Coffee is a brewed beverage made from the roasted seeds, or “beans,” of the coffee plant. The coffee plant is a shrub native to subtropical regions of Africa and Asia, although the plant is now cultivated throughout Central and South America as well.

Once the berries of the coffee plant are harvested, the flesh is removed and discarded, leaving only the seed. Prior to roasting the beans have a grey-green color and are referred to as green coffee. Because the beans are very shelf stable at this point, they are sold and shipped green.

Coffee Bean Varieties

Coffee beans vary in their size, shape, color and flavor depending on the region and conditions in which they were grown. The range of unique flavors and aromas between regional varietals is as expansive as the variety of wine available from different vineyards. It is well worth experimenting with different varietals to discover a bean perfect for your palate.

Most regional varietals will also fall within two main categories, Robusta or Arabica.

  • Arabica: Arabica coffee is considered superior to Robusta because of its delicate flavor and low acidity. This variety is grown at higher altitudes and can be more difficult and costly to grow. These labor intensive, low yield plants produce a high demand bean that sells for a higher price.

  • Robusta: Robusta coffee tends to have a more acidic and harsh flavor than Arabica as well as higher levels of caffeine. Robusta can be grown at lower altitudes, in hotter climates, and with less moisture. Because Robusta has fewer growing restrictions and has a generally less desirable flavor, it is usually sold for a lower price than Arabica beans. Most mass-market commercial beans are of the Robusta variety.

Coffee Roasts

To prepare the green coffee bean for brewing, it must first be roasted. Coffee beans are roasted with dry heat and with constant agitation to ensure even heating. The range of roasts varies from light golden brown all the way to a dark, almost black appearance. Varying the roasting time has a significant effect on the flavor, aroma, and color of the brewed coffee. Although there are several levels of roasting, they can be grouped into three main categories: light, medium, and dark.

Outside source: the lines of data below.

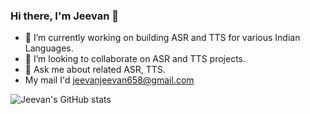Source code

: ### Hi there, I'm Jeevan  👋
- 🔭 I’m currently working on building ASR and TTS for various Indian Languages.
- 👯 I’m looking to collaborate on ASR and TTS projects.
- 💬 Ask me about related ASR, TTS.
- My mail I'd jeevanjeevan658@gmail.com

![Jeevan's GitHub stats](https://github-readme-stats.vercel.app/api?username=jeevan-revaneppa-hirethanad&show_icons=true)

<!--
**jeevan-revaneppa-hirethanad/jeevan-revaneppa-hirethanad** is a ✨ _special_ ✨ repository because its `README.md` (this file) appears on your GitHub profile.

Here are some ideas to get you started:

- 
- 📫 How to reach me: ...
- 😄 Pronouns: ...
- ⚡ Fun fact: ...
-->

  • Light: Light roasts provide the lightest, most delicate flavors and can often be more acidic. Because there is less of a “roasted” flavor, the original flavor of the bean is allowed to shine through. High quality beans or varietals with very distinct flavors are often roasted light to allow the original flavor to remain prominent. These beans will appear dry, as the bean has not been heated to the point where the oil is extracted. Light roasts include: Cinnamon, American, Half-City, and New England Roasts.

  • Medium: Medium roasted beans will have a chocolate brown color, dry surface and a full flavor. These beans will have less acidity than light roasted beans and a slightly sweet, toasty flavor. Because of the balanced flavor and acidity, this is the most popular roast within the major commercial coffee market. Medium roast are also known as Full City, Breakfast, or Regular Roast.

  • Dark: Dark roasted coffee is roasted until the sugars begin to caramelize and the oils begin to rise to the surface of the bean. Depending on the darkness of the roast, the bean may have a slight sheen or a very oily appearance. The flavor of dark roasted beans is strong, smoky, and sometimes spicy. The original flavor of the bean is over powered by the roasted flavor and therefore lower quality beans are often used for darker roasts. Although these roasts have a very low acidity, they are often described as bitter. Roasts that fall within the dark category include French, Viennese, Italian, and Espresso.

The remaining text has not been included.